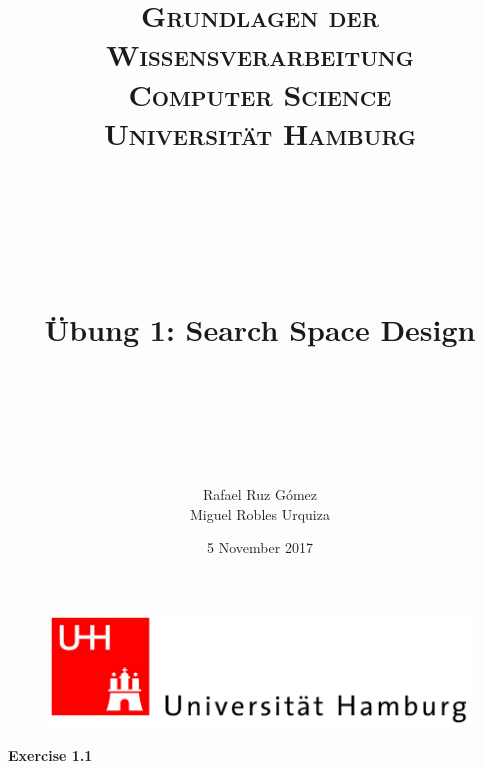\documentclass[paper=a4, fontsize=11pt]{scrartcl} %
\title{	
\normalfont \normalsize 
\textsc{\textbf{Grundlagen der Wissensverarbeitung} \\ Computer Science \\ Universität Hamburg} \\ [25pt] %
~\\
~\\
~\\
\horrule{0.5pt} \\[0.4cm] %
\Huge Übung 1: Search Space Design \\ %
\horrule{2pt} \\[0.5cm] %
~\\
~\\
}
\author{Rafael Ruz Gómez\\Miguel Robles Urquiza} %
\date{\normalsize 5 November 2017} %
\numberwithin{equation}{section} %
\numberwithin{figure}{section} %
\numberwithin{table}{section} %
\begin{document}
\maketitle %

\begin{figure}
	\centering
	\includegraphics[scale=0.8]{logo_uni_hamburg.png}
\end{figure}

\newpage %





\huge{ \textbf{Exercise 1.1}}\\
\end{document}
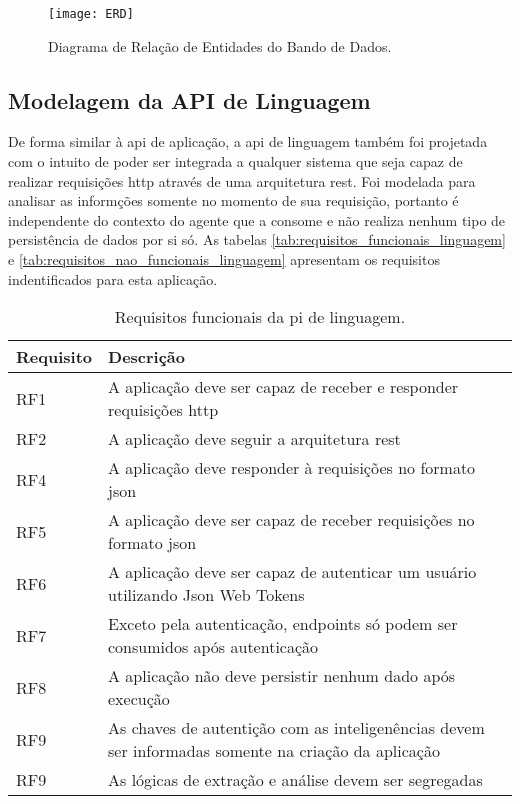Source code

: \begin{figure}[H]
  \captionsetup{width=0.43\textwidth}
  \caption{Diagrama de Relação de Entidades do Bando de Dados.}
  \label{fig:ERD}
  \texttt{[image: ERD]}
  \fonte{}
\end{figure}

\subsection{Modelagem da API de Linguagem}\label{subsec:modelagem_linguagem}

De forma similar à \gls{api} de aplicação, a \gls{api} de linguagem também foi projetada com o intuito de poder ser integrada a qualquer sistema que seja capaz de realizar requisições \gls{http} através de uma arquitetura \gls{rest}. Foi modelada para analisar as informções somente no momento de sua requisição, portanto é independente do contexto do agente que a consome e não realiza nenhum tipo de persistência de dados por si só. As tabelas \autoref{tab:requisitos_funcionais_linguagem} e \autoref{tab:requisitos_nao_funcionais_linguagem} apresentam os requisitos indentificados para esta aplicação.

\begin{table}[H]
  \caption{Requisitos funcionais da pi de linguagem.}
  \label{tab:requisitos_funcionais_linguagem}
  \begin{tabularx}{\textwidth}{l|l}
    \hline
    \textbf{Requisito} & \textbf{Descrição}                                                             \\ \hline
    RF1                & A aplicação deve ser capaz de receber e responder requisições \gls{http}       \\
    RF2                & A aplicação deve seguir a arquitetura \gls{rest}                               \\
    RF4                & A aplicação deve responder à requisições no formato \gls{json}                 \\
    RF5                & A aplicação deve ser capaz de receber requisições no formato \gls{json}        \\
    RF6                & A aplicação deve ser capaz de autenticar um usuário utilizando Json Web Tokens \\
    RF7                & Exceto pela autenticação, endpoints só podem ser consumidos após autenticação  \\
    RF8                & A aplicação não deve persistir nenhum dado após execução                       \\
    RF9                & As chaves de autentição com as inteligenências devem ser informadas
    somente na criação da aplicação                                                                     \\
    RF9                & As lógicas de extração e análise devem ser segregadas                          \\ \hline
  \end{tabularx}
  \fonte{}
\end{table}

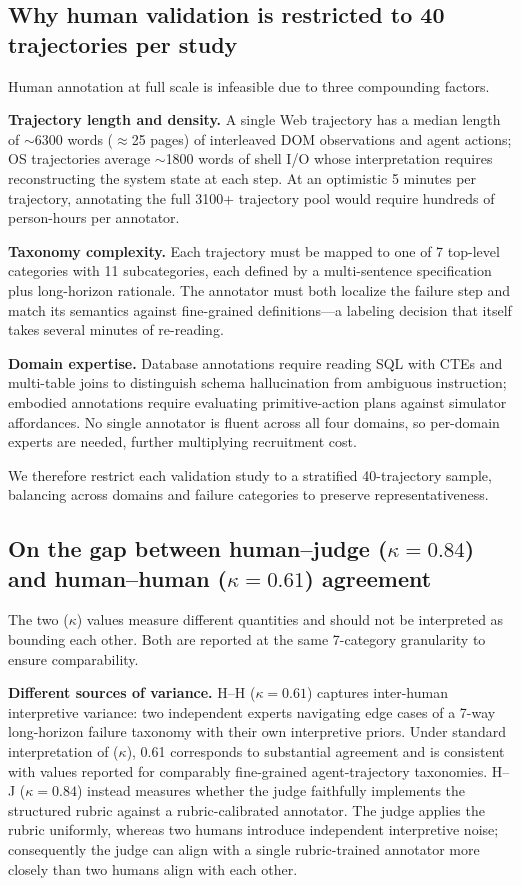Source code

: \documentclass[11pt]{article}
\begin{document}
\subsection{Why human validation is restricted to 40 trajectories per study}
Human annotation at full scale is infeasible due to three compounding factors.

\textbf{Trajectory length and density.} A single Web trajectory has a median length of $\sim$6300 words ($\approx$25 pages) of interleaved DOM observations and agent actions; OS trajectories average $\sim$1800 words of shell I/O whose interpretation requires reconstructing the system state at each step. At an optimistic 5 minutes per trajectory, annotating the full 3100+ trajectory pool would require hundreds of person-hours per annotator.

\textbf{Taxonomy complexity.} Each trajectory must be mapped to one of 7 top-level categories with 11 subcategories, each defined by a multi-sentence specification plus long-horizon rationale. The annotator must both localize the failure step and match its semantics against fine-grained definitions---a labeling decision that itself takes several minutes of re-reading.

\textbf{Domain expertise.} Database annotations require reading SQL with CTEs and multi-table joins to distinguish schema hallucination from ambiguous instruction; embodied annotations require evaluating primitive-action plans against simulator affordances. No single annotator is fluent across all four domains, so per-domain experts are needed, further multiplying recruitment cost.

We therefore restrict each validation study to a stratified 40-trajectory sample, balancing across domains and failure categories to preserve representativeness.

\subsection{On the gap between human--judge ($\kappa=0.84$) and human--human ($\kappa=0.61$) agreement}
The two ($\kappa$) values measure different quantities and should not be interpreted as bounding each other. Both are reported at the same 7-category granularity to ensure comparability.

\textbf{Different sources of variance.} H--H ($\kappa=0.61$) captures inter-human interpretive variance: two independent experts navigating edge cases of a 7-way long-horizon failure taxonomy with their own interpretive priors. Under standard interpretation of ($\kappa$), 0.61 corresponds to substantial agreement and is consistent with values reported for comparably fine-grained agent-trajectory taxonomies. H--J ($\kappa=0.84$) instead measures whether the judge faithfully implements the structured rubric against a rubric-calibrated annotator. The judge applies the rubric uniformly, whereas two humans introduce independent interpretive noise; consequently the judge can align with a single rubric-trained annotator more closely than two humans align with each other.
\end{document}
* * * * *
> [Work order]
Every line of the records above where the string "requisições" is found should be copied.

> [Response area]
De forma similar à \gls{api} de aplicação, a \gls{api} de linguagem também foi projetada com o intuito de poder ser integrada a qualquer sistema que seja capaz de realizar requisições \gls{http} através de uma arquitetura \gls{rest}. Foi modelada para analisar as informções somente no momento de sua requisição, portanto é independente do contexto do agente que a consome e não realiza nenhum tipo de persistência de dados por si só. As tabelas \autoref{tab:requisitos_funcionais_linguagem} e \autoref{tab:requisitos_nao_funcionais_linguagem} apresentam os requisitos indentificados para esta aplicação.
    RF1                & A aplicação deve ser capaz de receber e responder requisições \gls{http}       \\
    RF4                & A aplicação deve responder à requisições no formato \gls{json}                 \\
    RF5                & A aplicação deve ser capaz de receber requisições no formato \gls{json}        \\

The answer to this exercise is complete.